SLIDESHOW: Best of Arizona's 2018 monsoon

A Cave Creek wash is flooded with water following a monsoon on July 16. (Source: 3TV/CBS 5)

The word “monsoon” comes from the word mausin, Arabic for “season” or “wind shift.” It is now used to refer to a seasonal wind shift and the precipitation produced as a result. In Arizona, the monsoon is caused by very warm air creating surface low-pressure zones that in turn draw moist air from the oceans. Arizona winds usually come from the west, but shift to a southerly wind in the summer, bringing moisture from the Gulf of California and the Gulf of Mexico.

[RELATED: Is lightning in Arizona cloud-to-ground, ground-to-cloud or a little bit of both?]

The wind shift and increase in moisture combine with the surface low pressure from the desert heat to produce storms in a cycle of “bursts” (heavy thunderstorm rainfall) and “breaks” (reduced rainfall).
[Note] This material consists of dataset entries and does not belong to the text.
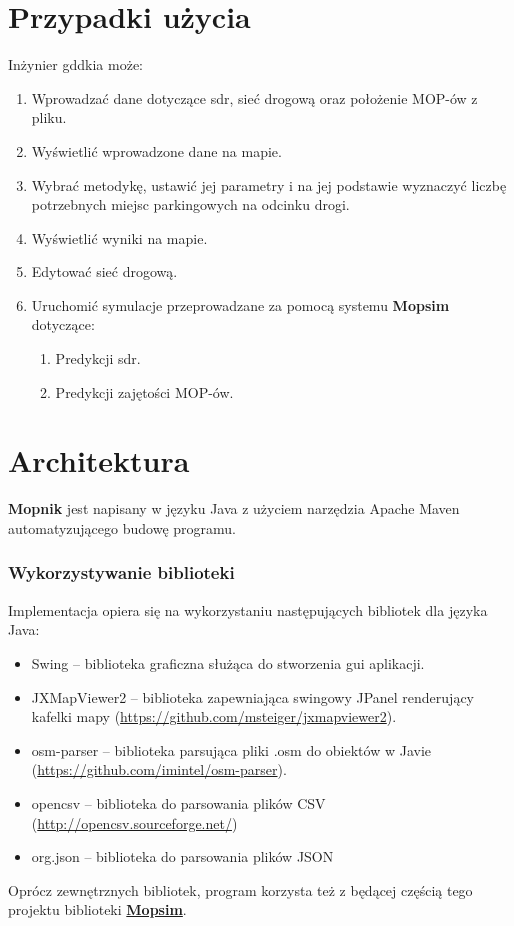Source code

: \section{Przypadki użycia}
Inżynier \acrshort{gddkia} może:
\begin{enumerate}
  \item Wprowadzać dane dotyczące \acrshort{sdr}, sieć drogową oraz położenie MOP-ów z pliku.
  \item Wyświetlić wprowadzone dane na mapie.
  \item Wybrać metodykę, ustawić jej parametry i na jej podstawie wyznaczyć
    liczbę potrzebnych miejsc parkingowych na odcinku drogi.
  \item Wyświetlić wyniki na mapie.
  \item Edytować sieć drogową. 
  \item Uruchomić symulacje przeprowadzane za pomocą systemu
    \textbf{Mopsim} dotyczące:
    \begin{enumerate}
      \item Predykcji \acrshort{sdr}.
      \item Predykcji zajętości MOP-ów.
    \end{enumerate}
\end{enumerate}

\section{Architektura}
\textbf{Mopnik} jest napisany w języku Java z użyciem narzędzia Apache
Maven automatyzującego budowę programu.
\subsubsection{Wykorzystywanie biblioteki}
Implementacja opiera się na wykorzystaniu następujących bibliotek dla języka
Java:
\begin{itemize}
\item Swing -- biblioteka graficzna służąca do stworzenia \acrshort{gui} aplikacji.
\item JXMapViewer2 -- biblioteka zapewniająca swingowy JPanel renderujący
  kafelki mapy (\url{https://github.com/msteiger/jxmapviewer2}).
\item osm-parser -- biblioteka parsująca pliki .osm do obiektów w Javie
  (\url{https://github.com/imintel/osm-parser}).
\item opencsv -- biblioteka do parsowania plików CSV
  (\url{http://opencsv.sourceforge.net/})
\item org.json -- biblioteka do parsowania plików JSON 
\end{itemize}
Oprócz zewnętrznych bibliotek, program korzysta też z będącej częścią tego
projektu biblioteki \hyperref[r:mopsim]{\textbf{Mopsim}}.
Before the rain, the wind shift can trigger dust storms which can tower 5,000 feet into the sky and stretch for 100 miles or more.
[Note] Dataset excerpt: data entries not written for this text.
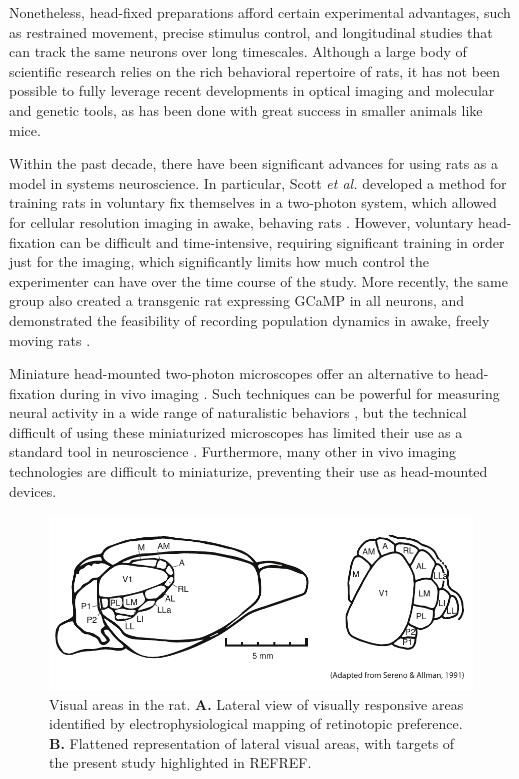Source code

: Nonetheless, head-fixed preparations afford certain experimental advantages, such as restrained movement, precise stimulus control, and longitudinal studies that can track the same neurons over long timescales. Although a large body of scientific research relies on the rich behavioral repertoire of rats, it has not been possible to fully leverage recent developments in optical imaging and molecular and genetic tools, as has been done with great success in smaller animals like mice. 

Within the past decade, there have been significant advances for using rats as a model in systems neuroscience. In particular, Scott \textit{et al.} developed a method for training rats in voluntary fix themselves in a two-photon system, which allowed for cellular resolution imaging in awake, behaving rats \cite{Scott2013}. However, voluntary head-fixation can be difficult and time-intensive, requiring significant training in order just for the imaging, which significantly limits how much control the experimenter can have over the time course of the study. More recently, the same group also created a transgenic rat expressing GCaMP in all neurons, and demonstrated the feasibility of recording population dynamics in awake, freely moving rats \cite{Scott2018ImagingMacroscope}. 

Miniature head-mounted two-photon microscopes offer an alternative to head-fixation during in vivo imaging \cite{Helmchen2001, Piyawattanametha2009, Sawinski2009}. Such techniques can be powerful for measuring neural activity in a wide range of naturalistic behaviors \cite{Sawinski2009}, but the technical difficult of using these miniaturized microscopes has limited their use as a standard tool in neuroscience \cite{Kerr2012}. Furthermore, many other in vivo imaging technologies are difficult to miniaturize, preventing their use as head-mounted devices. 


\begin{figure}[t!]
    \includegraphics[width=\textwidth]{figures/chapter_2/rat_visual_areas.pdf}
    \vspace{.1in}
    \caption[Visual areas in the rat]{Visual areas in the rat. \textbf{A.} Lateral view of visually responsive areas identified by electrophysiological mapping of retinotopic preference. \textbf{B.} Flattened representation of lateral visual areas, with targets of the present study highlighted in REFREF. 
    \label{fig:rat_visual_areas}}
\end{figure}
In Arizona, the rainfall rule of thumb also holds for the monsoon. The farther south and east you go, generally, the more rain you will see. While Phoenix gets less than 3 inches of monsoon rain annually, Tucson gets 6 inches and Flagstaff gets 8 inches of summer rain. The nature of monsoon rain, generally coming very quickly, leaves much of Arizona prone to flash flooding.

The monsoon “season,” as it’s called, lasts from June 15 to the end of September. For the Valley, however, summer thunderstorms usually don’t arrive until around July 4 and last until about Labor Day.